WORK ORDER =
Below this line is a set of entries; quote exactly the lines from the line that contains "Employee login and role-based access control" to the line that contains "Authentication: ASP.NET Core Identity", both lines included.

(THE DATA Opens)

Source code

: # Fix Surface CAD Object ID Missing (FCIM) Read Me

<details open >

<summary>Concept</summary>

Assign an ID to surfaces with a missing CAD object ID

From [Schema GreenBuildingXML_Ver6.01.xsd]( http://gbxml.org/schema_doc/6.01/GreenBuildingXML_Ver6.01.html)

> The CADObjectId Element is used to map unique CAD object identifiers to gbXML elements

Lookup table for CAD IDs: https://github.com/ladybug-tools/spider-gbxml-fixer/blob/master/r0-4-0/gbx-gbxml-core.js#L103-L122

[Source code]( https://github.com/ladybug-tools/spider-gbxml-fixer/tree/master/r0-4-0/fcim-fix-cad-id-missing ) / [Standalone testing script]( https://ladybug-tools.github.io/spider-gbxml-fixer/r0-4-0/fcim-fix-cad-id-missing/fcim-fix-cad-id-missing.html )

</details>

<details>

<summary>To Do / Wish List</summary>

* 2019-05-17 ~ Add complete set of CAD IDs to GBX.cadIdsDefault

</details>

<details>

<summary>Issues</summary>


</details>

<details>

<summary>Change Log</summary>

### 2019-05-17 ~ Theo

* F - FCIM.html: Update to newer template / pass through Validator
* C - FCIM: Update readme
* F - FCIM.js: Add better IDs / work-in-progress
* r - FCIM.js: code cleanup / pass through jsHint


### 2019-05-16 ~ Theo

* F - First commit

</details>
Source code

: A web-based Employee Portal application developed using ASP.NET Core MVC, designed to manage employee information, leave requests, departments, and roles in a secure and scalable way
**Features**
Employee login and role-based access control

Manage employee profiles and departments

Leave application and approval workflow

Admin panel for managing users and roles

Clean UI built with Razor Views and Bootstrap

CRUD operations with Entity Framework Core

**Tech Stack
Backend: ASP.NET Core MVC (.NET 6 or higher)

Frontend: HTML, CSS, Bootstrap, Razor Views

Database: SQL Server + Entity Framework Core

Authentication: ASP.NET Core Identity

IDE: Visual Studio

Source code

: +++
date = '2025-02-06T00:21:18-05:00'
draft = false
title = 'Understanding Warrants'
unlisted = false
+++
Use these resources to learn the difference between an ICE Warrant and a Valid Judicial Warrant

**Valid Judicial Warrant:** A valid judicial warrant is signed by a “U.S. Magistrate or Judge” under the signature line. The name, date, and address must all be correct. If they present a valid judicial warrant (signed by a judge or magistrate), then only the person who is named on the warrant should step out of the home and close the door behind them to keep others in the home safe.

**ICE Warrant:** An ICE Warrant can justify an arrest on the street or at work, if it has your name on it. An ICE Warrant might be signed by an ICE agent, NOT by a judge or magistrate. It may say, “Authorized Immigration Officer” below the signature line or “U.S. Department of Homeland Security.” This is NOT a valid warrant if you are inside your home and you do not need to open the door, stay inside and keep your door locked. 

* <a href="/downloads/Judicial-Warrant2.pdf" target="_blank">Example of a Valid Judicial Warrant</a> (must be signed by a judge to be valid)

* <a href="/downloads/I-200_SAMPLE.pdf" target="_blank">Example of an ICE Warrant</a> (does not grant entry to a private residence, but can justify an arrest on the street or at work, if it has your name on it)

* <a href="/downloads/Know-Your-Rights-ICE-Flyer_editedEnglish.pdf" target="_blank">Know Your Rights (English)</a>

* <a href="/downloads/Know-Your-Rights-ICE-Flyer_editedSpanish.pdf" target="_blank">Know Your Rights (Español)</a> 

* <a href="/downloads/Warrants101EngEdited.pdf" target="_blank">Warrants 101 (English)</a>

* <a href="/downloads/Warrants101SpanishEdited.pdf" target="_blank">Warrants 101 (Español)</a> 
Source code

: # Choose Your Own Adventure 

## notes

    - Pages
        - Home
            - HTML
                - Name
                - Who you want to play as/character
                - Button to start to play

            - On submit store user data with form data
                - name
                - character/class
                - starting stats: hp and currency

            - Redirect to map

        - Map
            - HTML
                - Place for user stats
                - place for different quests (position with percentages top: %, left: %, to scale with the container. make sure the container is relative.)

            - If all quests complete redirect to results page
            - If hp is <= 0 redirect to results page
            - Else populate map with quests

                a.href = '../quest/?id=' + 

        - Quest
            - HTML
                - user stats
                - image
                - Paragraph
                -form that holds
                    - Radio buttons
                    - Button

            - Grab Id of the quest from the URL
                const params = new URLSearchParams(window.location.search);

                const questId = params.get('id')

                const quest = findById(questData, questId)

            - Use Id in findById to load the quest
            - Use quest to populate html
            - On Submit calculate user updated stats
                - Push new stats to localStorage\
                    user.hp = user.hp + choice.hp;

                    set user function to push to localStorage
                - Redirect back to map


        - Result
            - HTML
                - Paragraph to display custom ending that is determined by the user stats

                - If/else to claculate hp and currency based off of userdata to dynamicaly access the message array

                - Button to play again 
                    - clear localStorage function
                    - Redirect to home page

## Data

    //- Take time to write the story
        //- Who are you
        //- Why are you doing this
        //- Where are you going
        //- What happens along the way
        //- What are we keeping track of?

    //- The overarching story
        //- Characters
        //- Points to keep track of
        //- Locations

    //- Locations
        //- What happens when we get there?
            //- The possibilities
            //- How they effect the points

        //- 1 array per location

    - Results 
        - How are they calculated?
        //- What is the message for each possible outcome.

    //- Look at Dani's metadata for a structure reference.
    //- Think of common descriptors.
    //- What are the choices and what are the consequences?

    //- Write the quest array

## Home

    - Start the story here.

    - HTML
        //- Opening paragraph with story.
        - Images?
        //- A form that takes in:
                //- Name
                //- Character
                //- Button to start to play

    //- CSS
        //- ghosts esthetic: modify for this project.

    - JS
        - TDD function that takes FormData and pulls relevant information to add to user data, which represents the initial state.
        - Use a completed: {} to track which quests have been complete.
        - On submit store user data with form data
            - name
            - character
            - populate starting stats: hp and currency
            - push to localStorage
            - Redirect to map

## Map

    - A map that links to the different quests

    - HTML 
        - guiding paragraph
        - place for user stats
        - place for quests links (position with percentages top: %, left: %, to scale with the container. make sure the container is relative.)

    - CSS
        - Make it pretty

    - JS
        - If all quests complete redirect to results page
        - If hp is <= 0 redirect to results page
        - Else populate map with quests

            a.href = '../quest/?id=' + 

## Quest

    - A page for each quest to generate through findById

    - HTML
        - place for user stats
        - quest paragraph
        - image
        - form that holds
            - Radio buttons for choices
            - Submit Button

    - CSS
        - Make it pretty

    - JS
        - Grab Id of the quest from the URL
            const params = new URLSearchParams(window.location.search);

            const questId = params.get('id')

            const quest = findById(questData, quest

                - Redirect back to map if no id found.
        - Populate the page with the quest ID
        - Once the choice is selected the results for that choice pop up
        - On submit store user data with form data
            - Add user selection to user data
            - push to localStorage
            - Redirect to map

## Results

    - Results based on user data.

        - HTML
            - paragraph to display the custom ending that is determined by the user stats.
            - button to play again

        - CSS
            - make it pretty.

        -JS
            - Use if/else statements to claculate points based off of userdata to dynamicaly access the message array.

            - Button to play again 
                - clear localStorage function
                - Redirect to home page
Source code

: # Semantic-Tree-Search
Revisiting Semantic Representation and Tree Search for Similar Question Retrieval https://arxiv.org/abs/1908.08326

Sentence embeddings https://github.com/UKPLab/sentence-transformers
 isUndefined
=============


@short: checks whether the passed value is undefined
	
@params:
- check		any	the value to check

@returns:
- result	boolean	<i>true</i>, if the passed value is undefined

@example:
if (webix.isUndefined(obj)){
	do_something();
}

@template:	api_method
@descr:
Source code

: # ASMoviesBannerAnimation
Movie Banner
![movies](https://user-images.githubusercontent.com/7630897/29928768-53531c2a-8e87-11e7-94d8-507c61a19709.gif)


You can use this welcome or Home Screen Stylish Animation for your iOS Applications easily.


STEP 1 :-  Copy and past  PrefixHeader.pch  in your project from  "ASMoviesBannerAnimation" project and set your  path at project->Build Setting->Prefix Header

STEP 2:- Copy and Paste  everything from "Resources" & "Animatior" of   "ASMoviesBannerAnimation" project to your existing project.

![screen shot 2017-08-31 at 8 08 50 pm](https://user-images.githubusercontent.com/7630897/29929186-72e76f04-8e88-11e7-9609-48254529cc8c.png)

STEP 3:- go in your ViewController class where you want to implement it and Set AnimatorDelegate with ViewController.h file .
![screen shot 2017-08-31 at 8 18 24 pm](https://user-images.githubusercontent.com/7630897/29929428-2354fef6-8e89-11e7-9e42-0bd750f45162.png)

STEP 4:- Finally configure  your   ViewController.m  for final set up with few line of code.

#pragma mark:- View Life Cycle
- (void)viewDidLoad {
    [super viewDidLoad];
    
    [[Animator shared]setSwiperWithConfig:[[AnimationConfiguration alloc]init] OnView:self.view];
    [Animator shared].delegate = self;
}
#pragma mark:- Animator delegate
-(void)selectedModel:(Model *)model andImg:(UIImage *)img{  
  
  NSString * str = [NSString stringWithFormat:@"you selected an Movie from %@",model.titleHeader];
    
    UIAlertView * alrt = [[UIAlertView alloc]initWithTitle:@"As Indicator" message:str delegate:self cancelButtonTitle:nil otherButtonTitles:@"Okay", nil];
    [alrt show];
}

(THE DATA Closes)

EXERCISE RESULT =
Employee login and role-based access control

Manage employee profiles and departments

Leave application and approval workflow

Admin panel for managing users and roles

Clean UI built with Razor Views and Bootstrap

CRUD operations with Entity Framework Core

**Tech Stack
Backend: ASP.NET Core MVC (.NET 6 or higher)

Frontend: HTML, CSS, Bootstrap, Razor Views

Database: SQL Server + Entity Framework Core

Authentication: ASP.NET Core Identity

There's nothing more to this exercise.